In a poll conducted by Asharq Research Centre, a private Iraqi polling company, 42 percent of Iraqis said they don't think President Obama cares about Iraq. Sixty percent of the respondents claimed "it was the wrong time for a major withdrawal of U.S. combat troops."

The results indicate a number of Iraqis distrust Obama's judgment. That's definitely a negative for the president and his administration. The poll's very existence, however, makes a dramatically positive statement about change in Iraq -- change that ought to encourage American policymakers who campaigned on hope and change. Except Iraq's great change traps Obama in an uncomfortable psychological and political vise. Hence his speech of Aug. 31, when he claimed America's combat role in Iraq had ended, was the speech of a conflicted man who knows he's caught but hopes you're too stupid to notice.

The poll itself is unquestionably a positive indication. Pollsters are asking the Iraqi people for their opinion. Moreover, they give it, because they are free to do so. They no longer face prison and torture -- or murder -- if they sound-off. Prior April 2003, when the American-led invasion toppled Iraqi tyrant Saddam Hussein, prison and death were the price of a contrary opinion. Why? The Iraqi government has changed -- radically.

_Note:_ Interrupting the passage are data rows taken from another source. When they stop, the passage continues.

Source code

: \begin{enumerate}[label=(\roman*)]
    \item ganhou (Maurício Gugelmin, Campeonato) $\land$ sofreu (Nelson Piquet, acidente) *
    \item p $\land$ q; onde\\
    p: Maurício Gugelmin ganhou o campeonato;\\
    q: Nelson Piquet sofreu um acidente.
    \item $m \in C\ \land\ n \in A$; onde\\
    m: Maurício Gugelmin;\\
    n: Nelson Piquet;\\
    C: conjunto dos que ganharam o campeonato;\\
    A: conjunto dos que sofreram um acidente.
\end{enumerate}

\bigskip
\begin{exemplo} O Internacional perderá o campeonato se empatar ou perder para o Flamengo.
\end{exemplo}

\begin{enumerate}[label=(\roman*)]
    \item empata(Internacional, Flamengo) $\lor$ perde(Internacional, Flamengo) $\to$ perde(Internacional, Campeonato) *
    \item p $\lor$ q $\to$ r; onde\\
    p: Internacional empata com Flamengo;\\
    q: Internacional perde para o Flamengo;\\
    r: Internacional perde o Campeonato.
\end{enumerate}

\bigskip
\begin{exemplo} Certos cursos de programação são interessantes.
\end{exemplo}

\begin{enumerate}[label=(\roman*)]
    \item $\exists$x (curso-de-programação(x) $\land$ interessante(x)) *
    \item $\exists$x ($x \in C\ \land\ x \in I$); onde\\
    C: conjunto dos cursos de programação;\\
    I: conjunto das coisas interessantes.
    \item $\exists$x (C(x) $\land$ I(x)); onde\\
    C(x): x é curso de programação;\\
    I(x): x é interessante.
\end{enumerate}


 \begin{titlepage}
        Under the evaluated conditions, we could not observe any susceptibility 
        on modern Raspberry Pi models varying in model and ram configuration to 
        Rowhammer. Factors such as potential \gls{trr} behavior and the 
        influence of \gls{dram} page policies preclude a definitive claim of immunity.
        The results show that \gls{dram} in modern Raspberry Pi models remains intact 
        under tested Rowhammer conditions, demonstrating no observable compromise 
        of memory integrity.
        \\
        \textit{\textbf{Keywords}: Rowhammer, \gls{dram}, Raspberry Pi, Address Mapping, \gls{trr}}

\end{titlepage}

Over the last two years, the Iraqi press has expressed deep concern about Obama's commitment to supporting their emerging democracy and thwarting Iranian troublemaking. A column that appeared in the May 16 edition of the respected Arab newspaper Asharq al Awsat offers an example: "The U.S. believes that it will be able to deal with whoever wins and becomes the new leader of Iraq. However, a second opinion of the situation is that the Obama administration wants to escape from Iraq, and does not want to get involved, and the only thing it is concerned with is the scheduled troop withdrawal that is set to begin this summer. This would be an appropriate position if there was a possibility for escape!"

The column provides a rather discomfiting analysis of Obama and suggests the free world's leader suffers from a flaw that could prove fatal for all of his international and domestic policies: He addresses complex problems in an artificial manner, framing them not based on facts but for his ideological and political convenience.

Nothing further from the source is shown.